I think this Chrome extension called "GitHub Repository Size" might be exactly what you are looking for
Check out Octotree if you're using Chrome. No file sizes still, but I've found that when you just want to quickly explore some potential new source this beats having to clone the repo first.
This is true not just for data science but when trying to solve any numerical problem. Using a spreadsheet (or a R / Python notebook) to implement the algorithm and getting some results has helped me in the past to really understand the problem and avoid dead ends.
For example, when building a FX pricing system, I was able to use a spreadsheet to describe how the pricing algorithm would work and explain it to the traders (the end users). We could tweak the calculations and make sure things were clear to all before implementing and deploying the algorithm.
> Don't ignore constant factors. Sometimes an algorithm with asymptotically worse performance will perform better in practice because it has much better cache locality.

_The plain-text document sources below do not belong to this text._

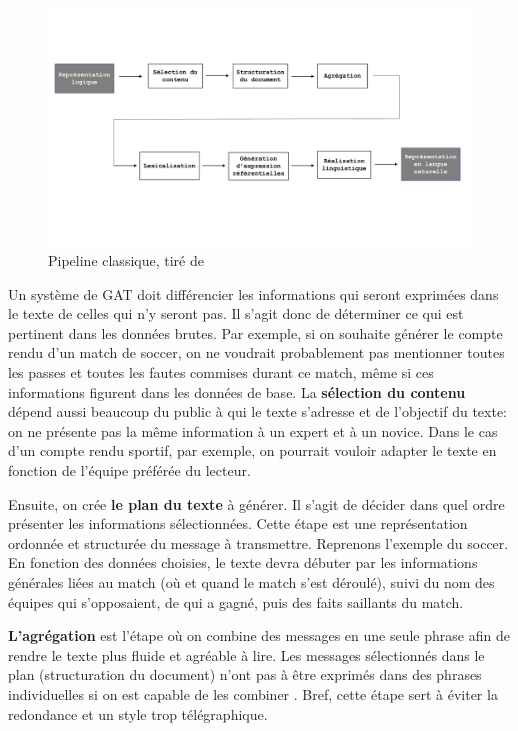 \begin{figure}[htb] %
	\centering
	\includegraphics[width=1\textwidth, trim = {0cm 5cm 0cm 0cm},clip]{ch2/figs/pipeline.pdf}
	\caption{Pipeline classique, tiré de \citep{ReiterBuildingNaturalLanguage2000}}
	\label{fig:Pipeline}
\end{figure}

Un système de \ac{GAT} doit différencier les informations qui seront exprimées dans le texte de celles qui n'y seront pas. Il s'agit donc de déterminer ce qui est pertinent dans les données brutes. Par exemple, si on souhaite générer le compte rendu d'un match de soccer, on ne voudrait probablement pas mentionner toutes les passes et toutes les fautes commises durant ce match, même si ces informations figurent dans les données de base. La \textbf{sélection du contenu} dépend aussi beaucoup du public à qui le texte s'adresse et de l'objectif du texte: on ne présente pas la même information à un expert et à un novice. Dans le cas d'un compte rendu sportif, par exemple, on pourrait vouloir adapter le texte en fonction de l'équipe préférée du lecteur.

Ensuite, on crée \textbf{le plan du texte} à générer. Il s'agit de décider dans quel ordre présenter les informations sélectionnées. Cette étape est une représentation ordonnée et structurée du message à transmettre. Reprenons l'exemple du soccer. En fonction des données choisies, le texte devra débuter par les informations générales liées au match (où et quand le match s'est déroulé), suivi du nom des équipes qui s'opposaient, de qui a gagné, puis des faits saillants du match.

\textbf{L'agrégation} est l'étape où on combine des messages en une seule phrase afin de rendre le texte plus fluide et agréable à lire. Les messages sélectionnés dans le plan (structuration du document) n'ont pas à être exprimés dans des phrases individuelles si on est capable de les combiner \citep{ChengCapturingInteractionAggregation2000}. Bref, cette étape sert à éviter la redondance et un style trop télégraphique.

Forget the cache, sometimes they're just plain faster (edit in response to comment: I mean faster for your use case). I've e.g. found that convolutions can be much faster with the naive algorithm than with an FFT in a pretty decent set of cases. (Edit: To be specific, these cases necessarily only occur for "sufficiently small" vectors, but it turned out that was a larger size than I expected.) Caching doesn't necessarily explain it I think, it can just simply be extra computation that doesn't end up paying off.
> sometimes they're just plain faster
Not faster for sufficiently large N (by definition).
But your general point is correct.
I've best seen this expressed in Rob Pike's 5 Rules of Programming , Rule 3:
Rule 3. Fancy algorithms are slow when n is small, and n is usually small. Fancy algorithms have big constants. Until you know that n is frequently going to be big, don't get fancy.
True, but supposedly researchers keep publishing algorithms with lower complexity that will be faster only if N is, like 10^30 or so.
Or so Sedgwick keeps telling us.
6. Use assertions for defining your expectations at each stage of the algorithm - they will make the debugging much more easier
I work with a lot of traders. One antipattern I noticed is that when there's a problem with the data, they'll do all sorts of permutations and aggregations and then scratch their chins and ponder about it for hours.
Go to the fucking source and find an example of the problem! Read it line by line, usually it will be obvious what happened.
Corollary: Don't assume your data is correct, most outliers ina large data set are problems with the data itself. Build a few columns that serve as sanity checks. One good example is a column that shows the distance between this sequence number and the last, anything >1 is a dropped message.
On HN, I often check specific commenters activity, or new comments in a thread that can be days-old, because I often find hidden gems. A link to more elaboration would definitely count as such. Perhaps an audience of even just a dozen or so people like me might be worth it.
EDIT: Coincidentally (I swear), there's exactly a dozen of comments that positively engage with your comment!
I reformatted this in a Google Doc, if anybody wants: https://docs.google.com/document/d/1Pix3-l3Qz1aLOuxoiiP1PTV6...
It's helped that it's really been 12 (well, 13+change) years of experience, rather than one year repeated 12 times. Each year has brought something new and different that's just out of my comfort zone.